Bosnian Serbs confess to massacres

Bosnian Serb officials have acknowledged for the first time that their security forces carried out the massacre of thousands of Muslims at Srebrenica during the Bosnian war, according to an investigative report.

Bosnian Serb officials have acknowledged for the first time that their security forces carried out the massacre of thousands of Muslims at Srebrenica during the Bosnian war, according to an investigative report.

An official commission looking into Europe’s worst massacre since World War II “established participation of (Bosnian Serb) military and police units, including special (police) units” in the deaths, international administration spokesman Vedran Persic told The Associated Press on Friday, quoting from the commission’s report.
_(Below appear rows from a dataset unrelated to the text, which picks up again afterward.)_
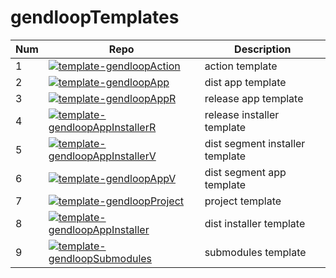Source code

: # gendloopTemplates

| **Num** | **Repo** | **Description** |
| ---- | ---- | ---- |
| 1 | [![template-gendloopAction](https://img.shields.io/github/v/release/gendloop/template-gendloopAction?display_name=release&style=plastic&logo=github&label=template-gendloopAction&labelColor=%23bf2b1f&color=blue)](https://github.com/gendloop/template-gendloopAction)| action template |
| 2 | [![template-gendloopApp](https://img.shields.io/github/v/release/gendloop/template-gendloopApp?display_name=release&style=plastic&logo=github&label=template-gendloopApp&labelColor=%23bf2b1f&color=blue)](https://github.com/gendloop/template-gendloopApp)| dist app template |
| 3 | [![template-gendloopAppR](https://img.shields.io/github/v/release/gendloop/template-gendloopAppR?display_name=release&style=plastic&logo=github&label=template-gendloopAppR&labelColor=%23bf2b1f&color=blue)](https://github.com/gendloop/template-gendloopAppR)| release app template |
| 4 | [![template-gendloopAppInstallerR](https://img.shields.io/github/v/release/gendloop/template-gendloopAppInstallerR?display_name=release&style=plastic&logo=github&label=template-gendloopAppInstallerR&labelColor=%23bf2b1f&color=blue)](https://github.com/gendloop/template-gendloopAppInstallerR)| release installer template |
| 5 | [![template-gendloopAppInstallerV](https://img.shields.io/github/v/release/gendloop/template-gendloopAppInstallerV?display_name=release&style=plastic&logo=github&label=template-gendloopAppInstallerV&labelColor=%23bf2b1f&color=blue)](https://github.com/gendloop/template-gendloopAppInstallerV)| dist segment installer template |
| 6 | [![template-gendloopAppV](https://img.shields.io/github/v/release/gendloop/template-gendloopAppV?display_name=release&style=plastic&logo=github&label=template-gendloopAppV&labelColor=%23bf2b1f&color=blue)](https://github.com/gendloop/template-gendloopAppV)| dist segment app template |
| 7 | [![template-gendloopProject](https://img.shields.io/github/v/release/gendloop/template-gendloopProject?display_name=release&style=plastic&logo=github&label=template-gendloopProject&labelColor=%23bf2b1f&color=blue)](https://github.com/gendloop/template-gendloopProject)| project template |
| 8 | [![template-gendloopAppInstaller](https://img.shields.io/github/v/release/gendloop/template-gendloopAppInstaller?display_name=release&style=plastic&logo=github&label=template-gendloopAppInstaller&labelColor=%23bf2b1f&color=blue)](https://github.com/gendloop/template-gendloopAppInstaller)| dist installer template |
| 9 | [![template-gendloopSubmodules](https://img.shields.io/github/v/release/gendloop/template-gendloopSubmodules?display_name=release&style=plastic&logo=github&label=template-gendloopSubmodules&labelColor=%23bf2b1f&color=blue)](https://github.com/gendloop/template-gendloopSubmodules)| submodules template |
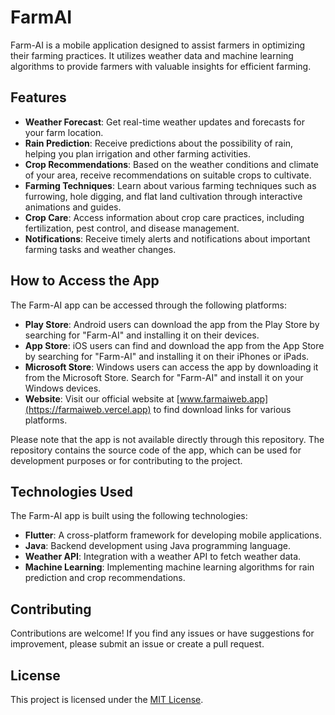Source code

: # FarmAI 

Farm-AI is a mobile application designed to assist farmers in optimizing their farming practices. It utilizes weather data and machine learning algorithms to provide farmers with valuable insights for efficient farming.

## Features

- **Weather Forecast**: Get real-time weather updates and forecasts for your farm location.
- **Rain Prediction**: Receive predictions about the possibility of rain, helping you plan irrigation and other farming activities.
- **Crop Recommendations**: Based on the weather conditions and climate of your area, receive recommendations on suitable crops to cultivate.
- **Farming Techniques**: Learn about various farming techniques such as furrowing, hole digging, and flat land cultivation through interactive animations and guides.
- **Crop Care**: Access information about crop care practices, including fertilization, pest control, and disease management.
- **Notifications**: Receive timely alerts and notifications about important farming tasks and weather changes.

## How to Access the App

The Farm-AI app can be accessed through the following platforms:

- **Play Store**: Android users can download the app from the Play Store by searching for "Farm-AI" and installing it on their devices.
- **App Store**: iOS users can find and download the app from the App Store by searching for "Farm-AI" and installing it on their iPhones or iPads.
- **Microsoft Store**: Windows users can access the app by downloading it from the Microsoft Store. Search for "Farm-AI" and install it on your Windows devices.
- **Website**: Visit our official website at [www.farmaiweb.app](https://farmaiweb.vercel.app) to find download links for various platforms.

Please note that the app is not available directly through this repository. The repository contains the source code of the app, which can be used for development purposes or for contributing to the project.

## Technologies Used

The Farm-AI app is built using the following technologies:

- **Flutter**: A cross-platform framework for developing mobile applications.
- **Java**: Backend development using Java programming language.
- **Weather API**: Integration with a weather API to fetch weather data.
- **Machine Learning**: Implementing machine learning algorithms for rain prediction and crop recommendations.

## Contributing

Contributions are welcome! If you find any issues or have suggestions for improvement, please submit an issue or create a pull request.

## License

This project is licensed under the [MIT License](LICENSE).

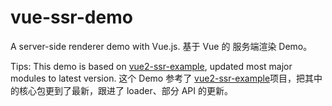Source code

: # vue-ssr-demo
A server-side renderer demo with Vue.js.
基于 Vue 的 服务端渲染 Demo。

Tips: This demo is based on [vue2-ssr-example](https://github.com/csbun/vue2-ssr-example), updated most major modules to latest version.
这个 Demo 参考了 [vue2-ssr-example](https://github.com/csbun/vue2-ssr-example)项目，把其中的核心包更到了最新，跟进了 loader、部分 API 的更新。
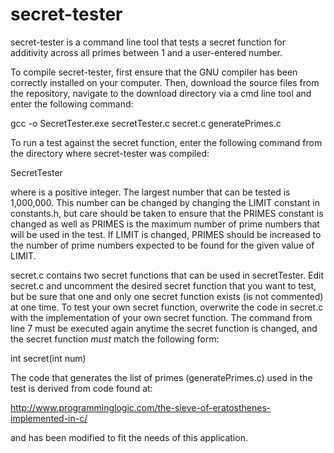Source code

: # secret-tester
secret-tester is a command line tool that tests a secret function for additivity across all primes between 1 and a user-entered number.

To compile secret-tester, first ensure that the GNU compiler has been correctly installed on your computer. Then, download the source files
from the repository, navigate to the download directory via a cmd line tool and enter the following command:

gcc -o SecretTester.exe secretTester.c secret.c generatePrimes.c

To run a test against the secret function, enter the following command from the directory where secret-tester was compiled:

SecretTester <num>

where <num> is a positive integer. The largest number that can be tested is 1,000,000. This number can be changed by changing the LIMIT
constant in constants.h, but care should be taken to ensure that the PRIMES constant is changed as well as PRIMES is the maximum number of
prime numbers that will be used in the test. If LIMIT is changed, PRIMES should be increased to the number of prime numbers expected to be
found for the given value of LIMIT.

secret.c contains two secret functions that can be used in secretTester. Edit secret.c and uncomment the desired secret function
that you want to test, but be sure that one and only one secret function exists (is not commented) at one time. To test your own secret
function, overwrite the code in secret.c with the implementation of your own secret function. The command from line 7 must be executed
again anytime the secret function is changed, and the secret function *must* match the following form:

int secret(int num)

The code that generates the list of primes (generatePrimes.c) used in the test is derived from code found at:

http://www.programminglogic.com/the-sieve-of-eratosthenes-implemented-in-c/

and has been modified to fit the needs of this application.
During the height of Bosnia’s 1992-95 civil war, Serb troops overran a UN.-declared safe zone in Srebrenica and slaughtered up to 8,000 Muslim men and boys. The killing was the worst civilian massacre on European soil since World War II.

The Bosnian Serbs have long been blamed for the 1995 Srebrenica massacre, which the UN. war crimes tribunal at The Hague, Netherlands, has called it an act of genocide. But until now, no Serb official has clearly acknowledged that Bosnian Serbs were the perpetrators.

Quoting from the report, Persic, a spokesman for Paddy Ashdown, Bosnia’s international administrator, said the commission discovered “that in July 1995, several thousand Muslims were liquidated in a way that represents grave violations of international humanitarian law.”

So far, UN. and Muslim experts have found the remains of about 5,000 of the victims.

The Srebrenica Commission was formed last year by Ashdown to investigate who was involved in the massacre and where victims’ bodies were buried. It is composed of Bosnian Serb judges and lawyers, a victims’ representative and an international expert.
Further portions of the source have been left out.